[[ RECORDS FOR THIS TASK, beginning ]]

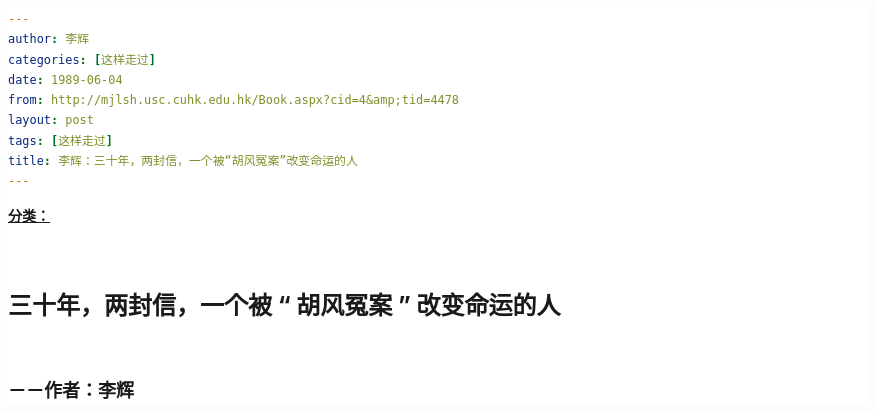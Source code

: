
 ```yaml
---
author: 李辉
categories: [这样走过]
date: 1989-06-04
from: http://mjlsh.usc.cuhk.edu.hk/Book.aspx?cid=4&amp;tid=4478
layout: post
tags: [这样走过]
title: 李辉：三十年，两封信，一个被“胡风冤案”改变命运的人
---
```


<div style="margin: 15px 10px 10px 0px;">
<div>
<span id="ctl00_ContentPlaceHolder1_chapter1_SubjectLabel" style="font-weight:bold;text-decoration:underline;">
   分类：
  </span>
</div>
<p class="p1">
<b>
<font size="5">
<span class="s1">
</span>
<br/>
</font>
</b>
</p>
<p class="p2">
<b>
<font size="5">
<span class="s1" style="">
     三十年，两封信，一个被
    </span>
<span class="s2" style="">
     “
    </span>
<span class="s1" style="">
     胡风冤案
    </span>
<span class="s2" style="">
     ”
    </span>
<span class="s1" style="">
     改变命运的人
    </span>
</font>
</b>
</p>
<p class="p2">
<span class="s1">
<b>
<font size="4">
<br/>
</font>
</b>
</span>
</p>
<p class="p2">
<span class="s1">
<b>
<font size="4">
     －－作者：李辉
    </font>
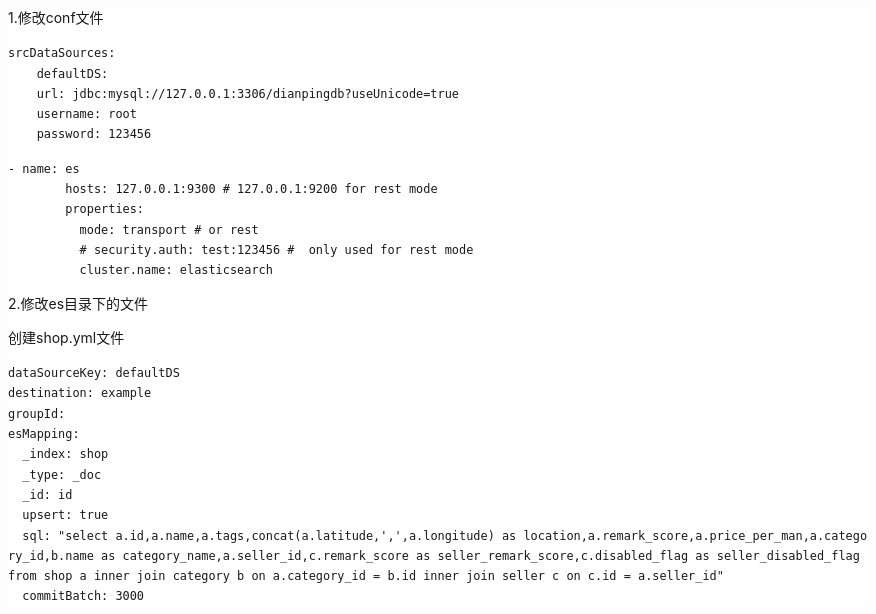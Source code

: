 1.修改conf文件

```
srcDataSources:
    defaultDS:
    url: jdbc:mysql://127.0.0.1:3306/dianpingdb?useUnicode=true
    username: root
    password: 123456
```



```
- name: es
        hosts: 127.0.0.1:9300 # 127.0.0.1:9200 for rest mode
        properties:
          mode: transport # or rest
          # security.auth: test:123456 #  only used for rest mode
          cluster.name: elasticsearch
```



2.修改es目录下的文件

创建shop.yml文件

```
dataSourceKey: defaultDS
destination: example
groupId: 
esMapping:
  _index: shop
  _type: _doc
  _id: id
  upsert: true
  sql: "select a.id,a.name,a.tags,concat(a.latitude,',',a.longitude) as location,a.remark_score,a.price_per_man,a.category_id,b.name as category_name,a.seller_id,c.remark_score as seller_remark_score,c.disabled_flag as seller_disabled_flag from shop a inner join category b on a.category_id = b.id inner join seller c on c.id = a.seller_id"
  commitBatch: 3000
```

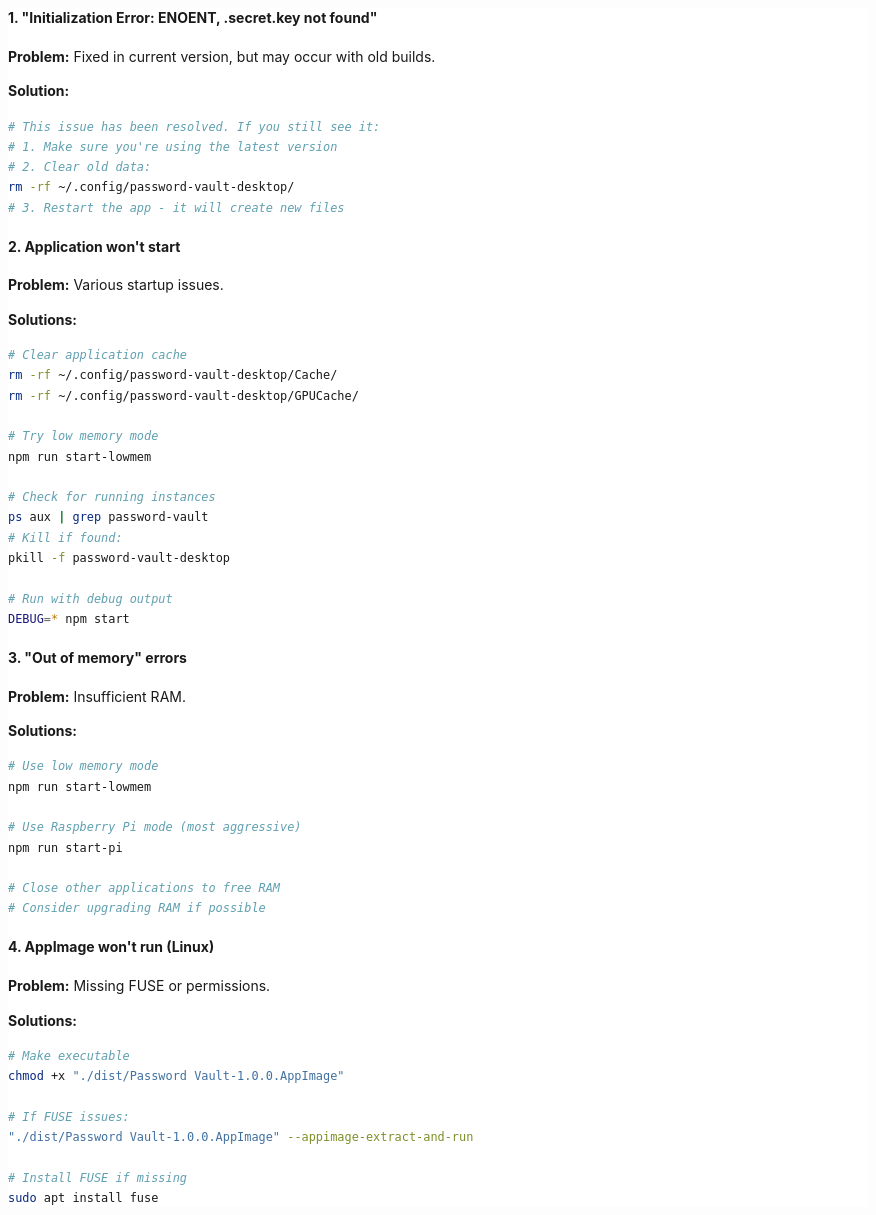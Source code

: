#### 1. "Initialization Error: ENOENT, .secret.key not found"
**Problem:** Fixed in current version, but may occur with old builds.

**Solution:**
```bash
# This issue has been resolved. If you still see it:
# 1. Make sure you're using the latest version
# 2. Clear old data:
rm -rf ~/.config/password-vault-desktop/
# 3. Restart the app - it will create new files
```

#### 2. Application won't start
**Problem:** Various startup issues.

**Solutions:**
```bash
# Clear application cache
rm -rf ~/.config/password-vault-desktop/Cache/
rm -rf ~/.config/password-vault-desktop/GPUCache/

# Try low memory mode
npm run start-lowmem

# Check for running instances
ps aux | grep password-vault
# Kill if found:
pkill -f password-vault-desktop

# Run with debug output
DEBUG=* npm start
```

#### 3. "Out of memory" errors
**Problem:** Insufficient RAM.

**Solutions:**
```bash
# Use low memory mode
npm run start-lowmem

# Use Raspberry Pi mode (most aggressive)
npm run start-pi

# Close other applications to free RAM
# Consider upgrading RAM if possible
```

#### 4. AppImage won't run (Linux)
**Problem:** Missing FUSE or permissions.

**Solutions:**
```bash
# Make executable
chmod +x "./dist/Password Vault-1.0.0.AppImage"

# If FUSE issues:
"./dist/Password Vault-1.0.0.AppImage" --appimage-extract-and-run

# Install FUSE if missing
sudo apt install fuse
```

[[ RECORDS FOR THIS TASK, end ]]

Exact wording is required throughout: write out all the records, but no pictures.

Source code

:
 ```yaml
---
author: 李辉
categories: [这样走过]
date: 1989-06-04
from: http://mjlsh.usc.cuhk.edu.hk/Book.aspx?cid=4&amp;tid=4478
layout: post
tags: [这样走过]
title: 李辉：三十年，两封信，一个被“胡风冤案”改变命运的人
---
```


<div style="margin: 15px 10px 10px 0px;">
<div>
<span id="ctl00_ContentPlaceHolder1_chapter1_SubjectLabel" style="font-weight:bold;text-decoration:underline;">
   分类：
  </span>
</div>
<p class="p1">
<b>
<font size="5">
<span class="s1">
</span>
<br/>
</font>
</b>
</p>
<p class="p2">
<b>
<font size="5">
<span class="s1" style="">
     三十年，两封信，一个被
    </span>
<span class="s2" style="">
     “
    </span>
<span class="s1" style="">
     胡风冤案
    </span>
<span class="s2" style="">
     ”
    </span>
<span class="s1" style="">
     改变命运的人
    </span>
</font>
</b>
</p>
<p class="p2">
<span class="s1">
<b>
<font size="4">
<br/>
</font>
</b>
</span>
</p>
<p class="p2">
<span class="s1">
<b>
<font size="4">
     －－作者：李辉
    </font>
Source code

: 1.修改conf文件

```
srcDataSources:
    defaultDS:
    url: jdbc:mysql://127.0.0.1:3306/dianpingdb?useUnicode=true
    username: root
    password: 123456
```



```
- name: es
        hosts: 127.0.0.1:9300 # 127.0.0.1:9200 for rest mode
        properties:
          mode: transport # or rest
          # security.auth: test:123456 #  only used for rest mode
          cluster.name: elasticsearch
```



2.修改es目录下的文件

创建shop.yml文件

```
dataSourceKey: defaultDS
destination: example
groupId: 
esMapping:
  _index: shop
  _type: _doc
  _id: id
  upsert: true
  sql: "select a.id,a.name,a.tags,concat(a.latitude,',',a.longitude) as location,a.remark_score,a.price_per_man,a.category_id,b.name as category_name,a.seller_id,c.remark_score as seller_remark_score,c.disabled_flag as seller_disabled_flag from shop a inner join category b on a.category_id = b.id inner join seller c on c.id = a.seller_id"
  commitBatch: 3000
```

Source code

:#### 1. "Initialization Error: ENOENT, .secret.key not found"
**Problem:** Fixed in current version, but may occur with old builds.

**Solution:**
```bash
# This issue has been resolved. If you still see it:
# 1. Make sure you're using the latest version
# 2. Clear old data:
rm -rf ~/.config/password-vault-desktop/
# 3. Restart the app - it will create new files
```

#### 2. Application won't start
**Problem:** Various startup issues.

**Solutions:**
```bash
# Clear application cache
rm -rf ~/.config/password-vault-desktop/Cache/
rm -rf ~/.config/password-vault-desktop/GPUCache/

# Try low memory mode
npm run start-lowmem

# Check for running instances
ps aux | grep password-vault
# Kill if found:
pkill -f password-vault-desktop

# Run with debug output
DEBUG=* npm start
```

#### 3. "Out of memory" errors
**Problem:** Insufficient RAM.

**Solutions:**
```bash
# Use low memory mode
npm run start-lowmem

# Use Raspberry Pi mode (most aggressive)
npm run start-pi

# Close other applications to free RAM
# Consider upgrading RAM if possible
```

#### 4. AppImage won't run (Linux)
**Problem:** Missing FUSE or permissions.

**Solutions:**
```bash
# Make executable
chmod +x "./dist/Password Vault-1.0.0.AppImage"

# If FUSE issues:
"./dist/Password Vault-1.0.0.AppImage" --appimage-extract-and-run

# Install FUSE if missing
sudo apt install fuse
```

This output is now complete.